Remix.run Logo
aegis_camera 4 hours ago

We implemented two techniques to run massive 100B+ parameter MoE models natively on the M5 Pro 64GB MacBook Pro:

TurboQuant KV compression: We ported the V3 Lloyd-Max codebooks from the TurboQuant paper (Zandieh et al., ICLR 2026) into native C++ and fused dequantization into Metal shaders. This achieves a measured 4.3× KV cache compression at runtime, completely eliminating Python overhead.

SSD Expert Streaming: To fit a 122B parameter model (e.g., Qwen3.5-122B MoE) without triggering macOS VM swapping or Watchdog kernel kills, the full ~60 GB weight file remains on NVMe. Only the top-k active expert pages are streamed to the GPU per forward pass at ~9 GB/s. As a result, inference runs with only 2,694 MB of active GPU VRAM on the M5 Pro 64GB, while the OS page cache automatically handles hot-expert reuse.

By combining these two approaches, we can comfortably run massive models in memory-constrained environments on Apple Silicon.

Also tested QWEN 4B on IPHONE 13 Pro.

Code and implementation details: https://github.com/SharpAI/SwiftLM

anemll 2 hours ago | parent | next [-]

Check it out, you might be able to speed it up using this https://github.com/Anemll/anemll-flash-mlx https://x.com/anemll/status/2038684375425200360

aegis_camera an hour ago | parent [-]

Thanks, pure Swift was the design idea and since I found nothing could be used for my project https://www.sharpai.org then I created Swift version. Python is too heavy to be delivered with application, user mentioned they want to use MLX, that's why I've been working on it for 1-2 weeks for bug fixing and testing , then suddenly TurboQuant proposed, I had a quick integration. My 64GB M5 Pro is already good for my local security task, now it's able to use M1/M2 Mini w/ 8GB memory.

altruios 3 hours ago | parent | prev [-]

what tokens/s are you getting with a 122B MoE model in this setup?

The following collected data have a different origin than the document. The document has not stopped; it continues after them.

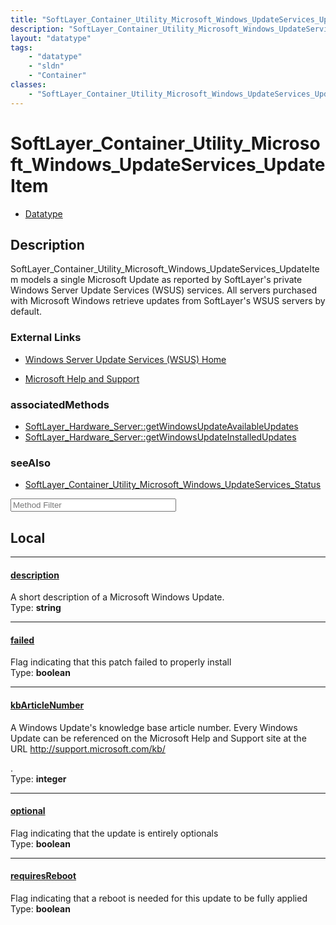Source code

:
 ```yaml
---
title: "SoftLayer_Container_Utility_Microsoft_Windows_UpdateServices_UpdateItem"
description: "SoftLayer_Container_Utility_Microsoft_Windows_UpdateServices_UpdateItem models a single Microsoft Update as reported by... "
layout: "datatype"
tags:
    - "datatype"
    - "sldn"
    - "Container"
classes:
    - "SoftLayer_Container_Utility_Microsoft_Windows_UpdateServices_UpdateItem"
---
```


# SoftLayer_Container_Utility_Microsoft_Windows_UpdateServices_UpdateItem
<div id='service-datatype'>
    <ul id='sldn-reference-tabs'>
        <li id='datatype'> <a href='/reference/datatypes/SoftLayer_Container_Utility_Microsoft_Windows_UpdateServices_UpdateItem' >Datatype</a></li>
    </ul>
</div>

## Description 
SoftLayer_Container_Utility_Microsoft_Windows_UpdateServices_UpdateItem models a single Microsoft Update as reported by SoftLayer's private Windows Server Update Services (WSUS) services. All servers purchased with Microsoft Windows retrieve updates from SoftLayer's WSUS servers by default.

### External Links


* [Windows Server Update Services (WSUS) Home](http://technet.microsoft.com/en-us/wsus/default.aspx)


* [Microsoft Help and Support](http://support.microsoft.com/)



### associatedMethods

*  [SoftLayer_Hardware_Server::getWindowsUpdateAvailableUpdates](/reference/services/SoftLayer_Hardware_Server/getWindowsUpdateAvailableUpdates )
*  [SoftLayer_Hardware_Server::getWindowsUpdateInstalledUpdates](/reference/services/SoftLayer_Hardware_Server/getWindowsUpdateInstalledUpdates )



### seeAlso

* [SoftLayer_Container_Utility_Microsoft_Windows_UpdateServices_Status](/reference/datatypes/SoftLayer_Container_Utility_Microsoft_Windows_UpdateServices_Status )




<!-- Service Filer BEGIN -->
<div class="view-filters">
        <div class="clearfix">
            <div class="search-input-box">
                <input placeholder="Method Filter" onkeyup="titleSearch(inputId='prop-input', divId='properties', elementClass='prop-row')" 
                    type="text" id="prop-input" value="" size="30" maxlength="128" class="form-text">
            </div>
        </div>
</div>
<!-- Service Filer END -->

<div id="properties" class="content">
<div id="localProperties" class="prop-content" >

## Local
-----
[description]: #description
#### [description]
A short description of a Microsoft Windows Update.  
<span class="type-label">Type: </span>**string**

-----
[failed]: #failed
#### [failed]
Flag indicating that this patch failed to properly install  
<span class="type-label">Type: </span>**boolean**

-----
[kbArticleNumber]: #kbarticlenumber
#### [kbArticleNumber]
A Windows Update's knowledge base article number. Every Windows Update can be referenced on the Microsoft Help and Support site at the URL <nowiki>http://support.microsoft.com/kb/<article number></nowiki>.   
<span class="type-label">Type: </span>**integer**

-----
[optional]: #optional
#### [optional]
Flag indicating that the update is entirely optionals  
<span class="type-label">Type: </span>**boolean**

-----
[requiresReboot]: #requiresreboot
#### [requiresReboot]
Flag indicating that a reboot is needed for this update to be fully applied  
<span class="type-label">Type: </span>**boolean**

</div>
<!-- LOCAL PROPERTY END -->

</div>


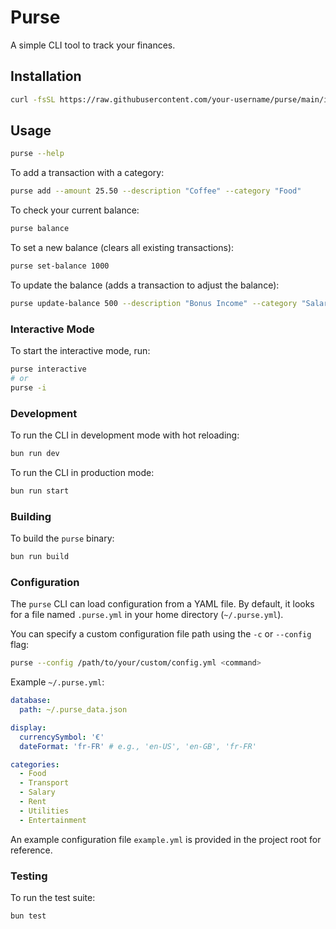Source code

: # Purse

A simple CLI tool to track your finances.

## Installation

```bash
curl -fsSL https://raw.githubusercontent.com/your-username/purse/main/install.sh | sh
```

## Usage

```bash
purse --help
```

To add a transaction with a category:

```bash
purse add --amount 25.50 --description "Coffee" --category "Food"
```

To check your current balance:

```bash
purse balance
```

To set a new balance (clears all existing transactions):

```bash
purse set-balance 1000
```

To update the balance (adds a transaction to adjust the balance):

```bash
purse update-balance 500 --description "Bonus Income" --category "Salary"
```

### Interactive Mode

To start the interactive mode, run:

```bash
purse interactive
# or
purse -i
```

### Development

To run the CLI in development mode with hot reloading:

```bash
bun run dev
```

To run the CLI in production mode:

```bash
bun run start
```

### Building

To build the `purse` binary:

```bash
bun run build
```

### Configuration

The `purse` CLI can load configuration from a YAML file. By default, it looks for a file named `.purse.yml` in your home directory (`~/.purse.yml`).

You can specify a custom configuration file path using the `-c` or `--config` flag:

```bash
purse --config /path/to/your/custom/config.yml <command>
```

Example `~/.purse.yml`:

```yaml
database:
  path: ~/.purse_data.json

display:
  currencySymbol: '€'
  dateFormat: 'fr-FR' # e.g., 'en-US', 'en-GB', 'fr-FR'

categories:
  - Food
  - Transport
  - Salary
  - Rent
  - Utilities
  - Entertainment
```

An example configuration file `example.yml` is provided in the project root for reference.

### Testing

To run the test suite:

```bash
bun test
```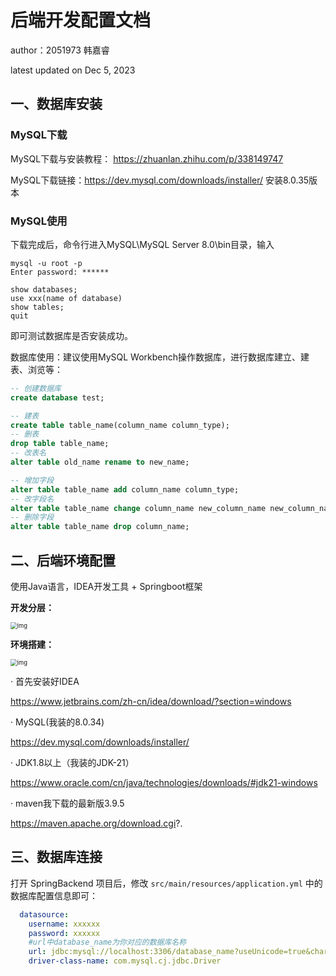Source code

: # 后端开发配置文档

author：2051973 韩嘉睿

latest updated on Dec 5, 2023



## 一、**数据库安装**

### MySQL下载

MySQL下载与安装教程： https://zhuanlan.zhihu.com/p/338149747

MySQL下载链接：https://dev.mysql.com/downloads/installer/ 安装8.0.35版本

### MySQL使用

下载完成后，命令行进入MySQL\MySQL Server 8.0\bin目录，输入

```Plain
mysql -u root -p
Enter password: ******

show databases;
use xxx(name of database)
show tables;
quit
```

即可测试数据库是否安装成功。

数据库使用：建议使用MySQL Workbench操作数据库，进行数据库建立、建表、浏览等：

```SQL
-- 创建数据库
create database test;

-- 建表
create table table_name(column_name column_type);
-- 删表
drop table table_name;
-- 改表名
alter table old_name rename to new_name;

-- 增加字段 
alter table table_name add column_name column_type;
-- 改字段名
alter table table_name change column_name new_column_name new_column_name_type;
-- 删除字段
alter table table_name drop column_name;
```



## 二、**后端环境配置**

使用Java语言，IDEA开发工具 + Springboot框架

**开发分层：**

<img src="https://sa9mynyvvyx.feishu.cn/space/api/box/stream/download/asynccode/?code=ODgyMjU3ZWFlYmQzNjIwOThmODljNjIyODJkYWM5ODZfbTd3cGhWZUg3U3c2NGZGTjZOdGY0eHJjQU9na3NwRWFfVG9rZW46V2hyd2J5bkRLb3EwTGh4OXNLNGNaZzZxbnFmXzE3MDE3NTYyOTc6MTcwMTc1OTg5N19WNA" alt="img" style="zoom: 67%;" />

**环境搭建：**

<img src="https://sa9mynyvvyx.feishu.cn/space/api/box/stream/download/asynccode/?code=Yzk3ZWZjMzcxNDEzYjc2MmUwMDM1OTg2ODIyY2IxOThfbktWWWRHQVA0bnBlcG5NV1lUMW1YNWtFN0U4bTdBY01fVG9rZW46UVgwWmJpY21Wb0pkYlB4dEszS2NycE82blZ1XzE3MDE3NTYyOTc6MTcwMTc1OTg5N19WNA" alt="img" style="zoom:67%;" />

· 首先安装好IDEA

https://www.jetbrains.com/zh-cn/idea/download/?section=windows

· MySQL(我装的8.0.34)

https://dev.mysql.com/downloads/installer/

· JDK1.8以上（我装的JDK-21）

https://www.oracle.com/cn/java/technologies/downloads/#jdk21-windows

· maven我下载的最新版3.9.5

https://maven.apache.org/download.cgi?.



## 三、数据库连接

打开 SpringBackend 项目后，修改 `src/main/resources/application.yml` 中的数据库配置信息即可：

```yaml
  datasource:
    username: xxxxxx
    password: xxxxxx
    #url中database_name为你对应的数据库名称
    url: jdbc:mysql://localhost:3306/database_name?useUnicode=true&characterEncoding=utf-8&serverTimezone=UTC
    driver-class-name: com.mysql.cj.jdbc.Driver
```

I didn't see any benchmarks in the benchmarks section on the readme.md

aegis_camera an hour ago | parent | next [-]

https://www.sharpai.org/benchmark/ The MLX part is what we've done with SwiftLM, the local result is still being verified more details are on-going.

aegis_camera 2 hours ago | parent | prev | next [-]

I'll add more details. We just wired up the pipeline on both MAC and IOS.

gigatexal 2 hours ago | parent | prev [-]

yeah this I'd like to see added to teh readme.